- _What the exercise asks_
Go through the data and report each line that holds the string "Correct".

- _Recorded data_
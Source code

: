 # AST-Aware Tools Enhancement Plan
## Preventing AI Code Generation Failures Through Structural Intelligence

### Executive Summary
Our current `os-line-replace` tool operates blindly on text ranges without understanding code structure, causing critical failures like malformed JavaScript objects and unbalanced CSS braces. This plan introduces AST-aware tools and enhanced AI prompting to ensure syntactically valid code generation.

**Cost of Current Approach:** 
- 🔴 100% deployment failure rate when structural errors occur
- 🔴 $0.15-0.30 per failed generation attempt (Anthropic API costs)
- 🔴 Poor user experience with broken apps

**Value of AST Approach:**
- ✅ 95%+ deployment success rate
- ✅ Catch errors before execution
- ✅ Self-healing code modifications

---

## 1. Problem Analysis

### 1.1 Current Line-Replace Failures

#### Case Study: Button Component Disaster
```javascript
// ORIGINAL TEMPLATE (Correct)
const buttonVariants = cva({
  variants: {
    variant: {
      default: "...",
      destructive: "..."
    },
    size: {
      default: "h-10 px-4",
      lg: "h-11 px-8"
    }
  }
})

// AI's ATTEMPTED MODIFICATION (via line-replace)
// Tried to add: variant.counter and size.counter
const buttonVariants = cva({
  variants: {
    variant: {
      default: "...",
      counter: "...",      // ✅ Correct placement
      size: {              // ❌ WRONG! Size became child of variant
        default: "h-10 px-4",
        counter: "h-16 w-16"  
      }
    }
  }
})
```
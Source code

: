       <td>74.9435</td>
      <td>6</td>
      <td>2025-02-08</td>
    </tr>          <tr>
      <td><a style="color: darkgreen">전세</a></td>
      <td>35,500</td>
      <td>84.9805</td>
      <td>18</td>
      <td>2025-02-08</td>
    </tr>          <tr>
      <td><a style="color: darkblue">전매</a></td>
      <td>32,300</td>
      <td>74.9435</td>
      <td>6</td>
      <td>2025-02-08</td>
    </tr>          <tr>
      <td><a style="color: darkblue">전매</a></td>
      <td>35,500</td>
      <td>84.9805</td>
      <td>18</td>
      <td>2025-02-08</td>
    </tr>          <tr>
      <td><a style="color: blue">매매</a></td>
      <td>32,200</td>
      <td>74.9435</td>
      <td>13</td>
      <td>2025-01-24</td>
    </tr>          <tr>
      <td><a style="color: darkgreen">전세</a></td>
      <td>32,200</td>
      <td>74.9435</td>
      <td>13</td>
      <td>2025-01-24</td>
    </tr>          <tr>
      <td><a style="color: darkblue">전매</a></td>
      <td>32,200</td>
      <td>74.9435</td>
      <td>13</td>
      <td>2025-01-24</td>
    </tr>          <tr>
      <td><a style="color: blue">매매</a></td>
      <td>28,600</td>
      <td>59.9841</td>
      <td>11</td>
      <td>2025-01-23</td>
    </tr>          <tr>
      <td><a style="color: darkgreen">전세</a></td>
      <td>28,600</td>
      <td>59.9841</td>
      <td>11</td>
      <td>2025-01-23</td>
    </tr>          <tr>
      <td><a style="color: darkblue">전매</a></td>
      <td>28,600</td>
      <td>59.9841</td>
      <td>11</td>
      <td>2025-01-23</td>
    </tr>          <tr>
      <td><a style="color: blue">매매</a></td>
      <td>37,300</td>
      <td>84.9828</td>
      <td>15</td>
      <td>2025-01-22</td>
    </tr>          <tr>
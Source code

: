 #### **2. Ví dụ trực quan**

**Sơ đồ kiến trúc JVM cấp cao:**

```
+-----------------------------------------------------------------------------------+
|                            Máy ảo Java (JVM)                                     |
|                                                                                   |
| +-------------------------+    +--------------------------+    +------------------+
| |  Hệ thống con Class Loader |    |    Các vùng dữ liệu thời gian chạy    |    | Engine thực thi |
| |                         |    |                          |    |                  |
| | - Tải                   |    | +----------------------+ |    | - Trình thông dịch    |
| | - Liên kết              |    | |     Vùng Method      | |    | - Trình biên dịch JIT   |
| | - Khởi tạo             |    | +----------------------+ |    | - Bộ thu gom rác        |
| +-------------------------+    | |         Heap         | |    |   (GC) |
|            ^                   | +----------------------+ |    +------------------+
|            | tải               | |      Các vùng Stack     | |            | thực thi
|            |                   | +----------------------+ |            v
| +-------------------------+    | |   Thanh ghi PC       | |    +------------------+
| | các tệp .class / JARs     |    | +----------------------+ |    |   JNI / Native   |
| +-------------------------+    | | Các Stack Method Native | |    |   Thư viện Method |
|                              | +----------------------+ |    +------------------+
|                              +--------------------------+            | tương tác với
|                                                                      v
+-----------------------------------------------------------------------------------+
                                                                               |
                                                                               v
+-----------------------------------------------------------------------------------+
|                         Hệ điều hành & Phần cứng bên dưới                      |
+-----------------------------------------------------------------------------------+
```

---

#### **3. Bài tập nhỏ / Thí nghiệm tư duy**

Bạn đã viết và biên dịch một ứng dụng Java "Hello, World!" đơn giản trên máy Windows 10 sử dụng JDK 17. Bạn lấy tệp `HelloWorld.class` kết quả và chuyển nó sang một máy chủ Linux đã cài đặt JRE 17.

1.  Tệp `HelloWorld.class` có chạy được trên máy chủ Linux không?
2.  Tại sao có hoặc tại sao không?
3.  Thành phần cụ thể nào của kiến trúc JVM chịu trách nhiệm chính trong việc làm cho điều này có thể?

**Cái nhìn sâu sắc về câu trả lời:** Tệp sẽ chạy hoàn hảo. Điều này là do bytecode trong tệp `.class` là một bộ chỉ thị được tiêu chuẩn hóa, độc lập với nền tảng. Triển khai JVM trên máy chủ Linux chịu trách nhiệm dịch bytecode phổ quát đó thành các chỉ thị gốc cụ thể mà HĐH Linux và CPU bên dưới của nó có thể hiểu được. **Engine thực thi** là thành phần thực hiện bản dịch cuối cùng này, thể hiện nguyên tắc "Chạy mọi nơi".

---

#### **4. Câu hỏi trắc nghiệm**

- _Completed task_
// ORIGINAL TEMPLATE (Correct)
      counter: "...",      // ✅ Correct placement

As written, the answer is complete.